Pilotando como nunca, e de novo à frente de Vettel, Kimi quer seguir na F1 em 2019

O Raikkonen deste ano é diferente do de 2017, resignado com o fato de Vettel ser regulamente mais rápido



Sebastian Vettel, da Ferrari, é o líder do mundial, com 50 pontos. Resultado da grande performance nas duas primeiras etapas do campeonato, na Austrália e no Barein. Kimi Raikkonen, seu companheiro, está em quinto, com apenas 15 pontos, por ter sido terceiro na prova de abertura e abandonar, domingo, a corrida noturna no deserto, depois de um erro do operador do semáforo no seu segundo pit stop, na 35ª volta de um total de 57.

 
Raikkonen, Vettel e Bottas, os três primeiros do grid no Barein (Foto: Reuters)

Raikkonen, Vettel e Bottas, os três primeiros do grid no Barein (Foto: Reuters)

Mas Vettel é mesmo o piloto mais rápido da Ferrari? Os números sugerem que não, apesar da eficiência na conquista dos pontos. Nesta sexta-feira, nos dois treinos livres do GP da China, em Xangai, mais uma vez Vettel ficou atrás de Raikkonen, como já havia ocorrido nos Circuitos Albert Park e Sakhir.

O mais veloz do dia foi Lewis Hamilton, da Mercedes, com 1min33s482. Mas Mercedes e Ferrari estão muito próximas, o que atesta o ótimo momento de Raikkonen como piloto, aos 38 anos. Se o piloto não for preciso nessas condições perde várias colocações. Mas o finlandês ficou em segundo, apenas 7 milésimos atrás de Hamilton.

Depois vieram Valtteri Bottas, parceiro do inglês, terceiro, a 33 milésimos, e só então aparece Vettel, quarto, a 108 milésimos de Hamilton. Se esse for o cenário da definição do grid, neste sábado, e da corrida, domingo, a luta pela vitória no GP da China pode vir a ser a mais acirrada até agora na temporada.

 
Lewis Hamilton foi o mais rápido da sexta nos treinos livres para o GP da China (Foto: Clive Mason/Getty Images)

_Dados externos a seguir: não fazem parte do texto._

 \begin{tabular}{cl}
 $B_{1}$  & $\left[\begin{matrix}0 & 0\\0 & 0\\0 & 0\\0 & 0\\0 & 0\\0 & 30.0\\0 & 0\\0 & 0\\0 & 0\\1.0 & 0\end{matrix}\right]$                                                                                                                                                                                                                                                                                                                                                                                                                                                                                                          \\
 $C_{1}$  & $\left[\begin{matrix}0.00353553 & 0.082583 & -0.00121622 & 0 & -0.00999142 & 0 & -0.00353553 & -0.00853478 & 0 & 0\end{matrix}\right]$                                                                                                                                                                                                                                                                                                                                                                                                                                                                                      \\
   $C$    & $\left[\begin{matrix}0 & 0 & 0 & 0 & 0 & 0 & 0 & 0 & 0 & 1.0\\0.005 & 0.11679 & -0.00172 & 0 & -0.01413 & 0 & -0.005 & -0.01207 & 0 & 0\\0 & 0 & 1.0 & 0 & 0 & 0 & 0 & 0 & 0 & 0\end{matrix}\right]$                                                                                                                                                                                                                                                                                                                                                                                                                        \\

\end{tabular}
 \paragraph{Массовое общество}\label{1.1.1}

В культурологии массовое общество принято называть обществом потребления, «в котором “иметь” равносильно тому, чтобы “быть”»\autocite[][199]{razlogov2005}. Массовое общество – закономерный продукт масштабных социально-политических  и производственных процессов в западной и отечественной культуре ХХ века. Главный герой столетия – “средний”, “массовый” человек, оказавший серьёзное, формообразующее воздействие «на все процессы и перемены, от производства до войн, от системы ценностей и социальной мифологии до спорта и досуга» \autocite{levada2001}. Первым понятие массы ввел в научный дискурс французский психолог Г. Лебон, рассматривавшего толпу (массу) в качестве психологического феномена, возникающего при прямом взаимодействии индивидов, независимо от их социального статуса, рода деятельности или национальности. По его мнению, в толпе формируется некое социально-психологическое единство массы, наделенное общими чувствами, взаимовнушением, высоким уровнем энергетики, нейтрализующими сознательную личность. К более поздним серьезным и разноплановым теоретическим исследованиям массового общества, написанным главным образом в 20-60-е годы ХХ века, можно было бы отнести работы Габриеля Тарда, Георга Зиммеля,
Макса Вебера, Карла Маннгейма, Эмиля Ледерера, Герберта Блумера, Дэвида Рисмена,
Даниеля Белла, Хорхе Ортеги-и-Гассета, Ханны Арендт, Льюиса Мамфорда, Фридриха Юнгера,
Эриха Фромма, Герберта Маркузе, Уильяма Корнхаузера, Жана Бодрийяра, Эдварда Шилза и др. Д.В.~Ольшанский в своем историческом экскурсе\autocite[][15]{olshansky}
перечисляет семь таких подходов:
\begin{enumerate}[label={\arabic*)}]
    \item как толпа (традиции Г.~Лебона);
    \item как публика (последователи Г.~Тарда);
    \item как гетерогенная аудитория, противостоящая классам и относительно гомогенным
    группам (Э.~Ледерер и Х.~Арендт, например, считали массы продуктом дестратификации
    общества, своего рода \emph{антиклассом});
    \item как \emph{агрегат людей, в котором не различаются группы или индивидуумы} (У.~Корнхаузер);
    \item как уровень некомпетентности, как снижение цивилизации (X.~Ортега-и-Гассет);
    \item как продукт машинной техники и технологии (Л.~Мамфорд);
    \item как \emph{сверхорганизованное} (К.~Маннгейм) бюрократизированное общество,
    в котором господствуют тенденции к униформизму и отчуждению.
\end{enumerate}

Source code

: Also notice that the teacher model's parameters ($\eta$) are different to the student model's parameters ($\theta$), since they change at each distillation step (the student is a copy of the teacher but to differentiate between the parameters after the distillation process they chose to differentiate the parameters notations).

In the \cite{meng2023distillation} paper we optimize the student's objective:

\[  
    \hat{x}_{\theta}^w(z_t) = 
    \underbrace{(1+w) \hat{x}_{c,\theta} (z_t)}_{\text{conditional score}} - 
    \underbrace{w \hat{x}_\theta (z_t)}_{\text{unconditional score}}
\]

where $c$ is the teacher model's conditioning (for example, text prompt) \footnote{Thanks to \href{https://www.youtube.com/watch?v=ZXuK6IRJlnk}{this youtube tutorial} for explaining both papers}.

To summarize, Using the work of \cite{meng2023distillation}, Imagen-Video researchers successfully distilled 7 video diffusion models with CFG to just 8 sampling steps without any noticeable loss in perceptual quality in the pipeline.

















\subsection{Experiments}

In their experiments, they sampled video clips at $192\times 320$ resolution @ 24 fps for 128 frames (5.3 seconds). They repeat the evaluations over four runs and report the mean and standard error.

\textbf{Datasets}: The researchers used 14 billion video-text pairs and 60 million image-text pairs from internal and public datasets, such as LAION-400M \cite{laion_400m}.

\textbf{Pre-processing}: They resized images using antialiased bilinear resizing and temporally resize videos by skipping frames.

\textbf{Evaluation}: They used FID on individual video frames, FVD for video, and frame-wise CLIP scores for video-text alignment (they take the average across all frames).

Lewis Hamilton foi o mais rápido da sexta nos treinos livres para o GP da China (Foto: Clive Mason/Getty Images)

Os 20 pilotos registraram seus tempos com os pneus ultramacios. A Pirelli distribuiu ainda os macios e médios, pulou os supermacios. Como de praxe, a temperatura em Xangai é relativamente baixa no início da primavera, o que tende a jogar a favor da Mercedes, pois até agora sofreu mais que a Ferrari com o calor, em especial no uso dos pneus mais macios. A temperatura ambiente na sessão da tarde, nesta sexta-feira, foi de 17 graus e o asfalto não passou de 20 graus.

O Raikkonen deste ano é diferente do de 2017, resignado com o fato de Vettel ser regulamente mais rápido. Nesta sexta-feira, por exemplo, saiu do cockpit do modelo SF71H e disse à imprensa italiana:

- Eu me sinto muito à vontade nesse carro. Fomos muito bem hoje de novo. Enfrentei um pouco de tráfego na minha volta lançada, portanto seguramente poderia ter sido mais veloz.

Pois mesmo não tirando o máximo do SF71H, Raikkonen ficou, como mencionado, a 7 milésimos de Hamilton em um circuito de 5.451 metros e 16 curvas, e 101 milésimos na frente de Vettel.

 

Retrospecto superior

 

Obviamente não é por causa apenas do resultado desta sexta-feira que Raikkonen tem surpreendido, mas por estar sendo, regularmente, mais veloz que Vettel. Se na sessão da tarde ficou em segundo e Vettel, quarto, no treino da manhã Raikkonen registrou 1min34s358, segundo, ou 359 milésimos mais lento que Hamilton, primeiro, mas 503 milésimos melhor que Vettel, apenas sexto.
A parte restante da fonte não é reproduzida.